#### Records for the exercise ####
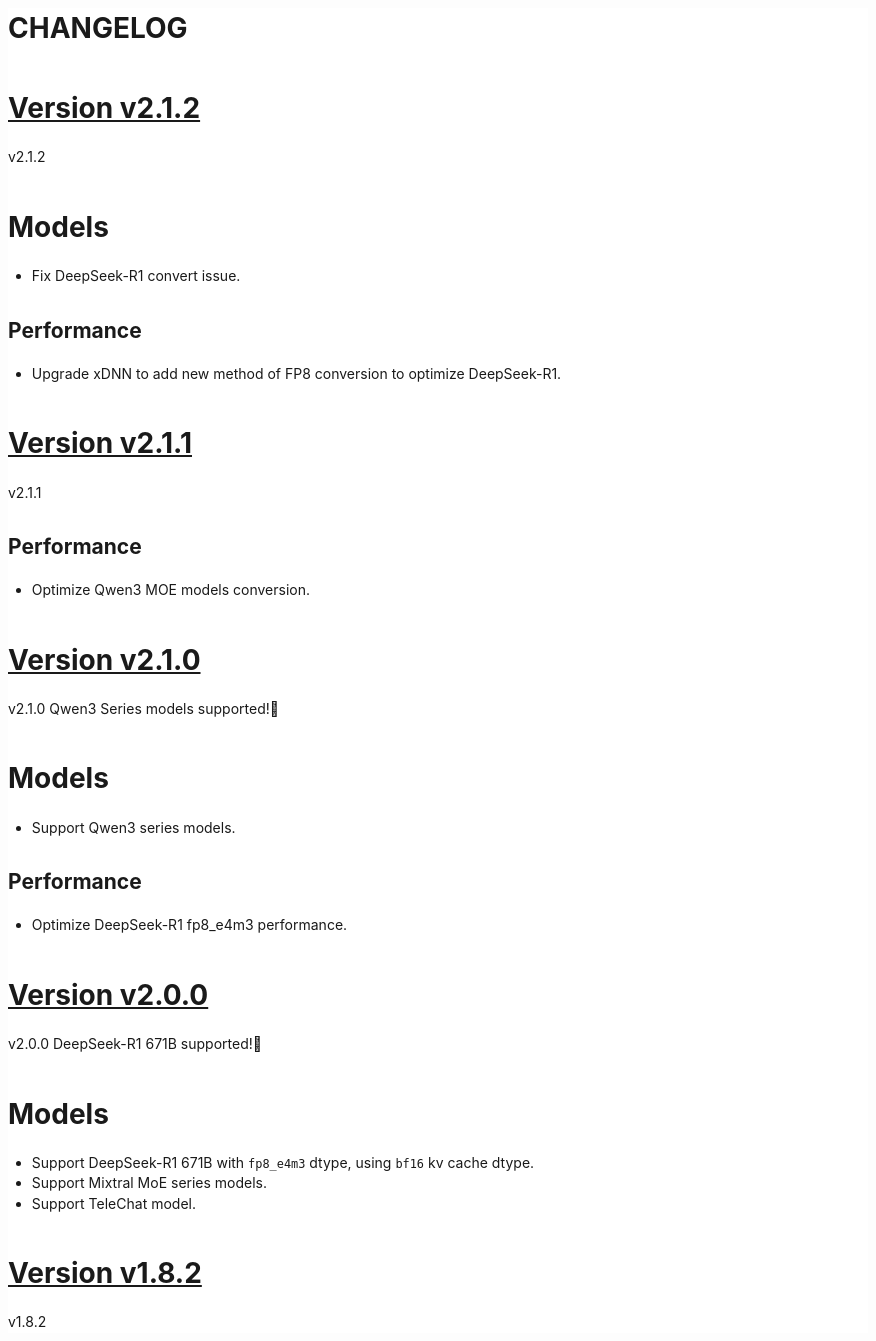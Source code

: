 # CHANGELOG
# [Version v2.1.2](https://github.com/intel/xFasterTransformer/releases/tag/v2.1.2)
v2.1.2

# Models
- Fix DeepSeek-R1 convert issue.

## Performance
- Upgrade xDNN to add new method of FP8 conversion to optimize DeepSeek-R1.

# [Version v2.1.1](https://github.com/intel/xFasterTransformer/releases/tag/v2.1.1)
v2.1.1

## Performance
- Optimize Qwen3 MOE models conversion.


# [Version v2.1.0](https://github.com/intel/xFasterTransformer/releases/tag/v2.1.0)
v2.1.0 Qwen3 Series models supported!🎉

# Models
- Support Qwen3 series models.

## Performance
- Optimize DeepSeek-R1 fp8_e4m3 performance.


# [Version v2.0.0](https://github.com/intel/xFasterTransformer/releases/tag/v2.0.0)
v2.0.0 DeepSeek-R1 671B supported!🎉

# Models
- Support DeepSeek-R1 671B with `fp8_e4m3` dtype, using `bf16` kv cache dtype.
- Support Mixtral MoE series models.
- Support TeleChat model.


# [Version v1.8.2](https://github.com/intel/xFasterTransformer/releases/tag/v1.8.2)
v1.8.2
####
**Problem to solve**
Reply with a lone number, the count of lines in the data that include the string "conversion".

**Finished exercise**
2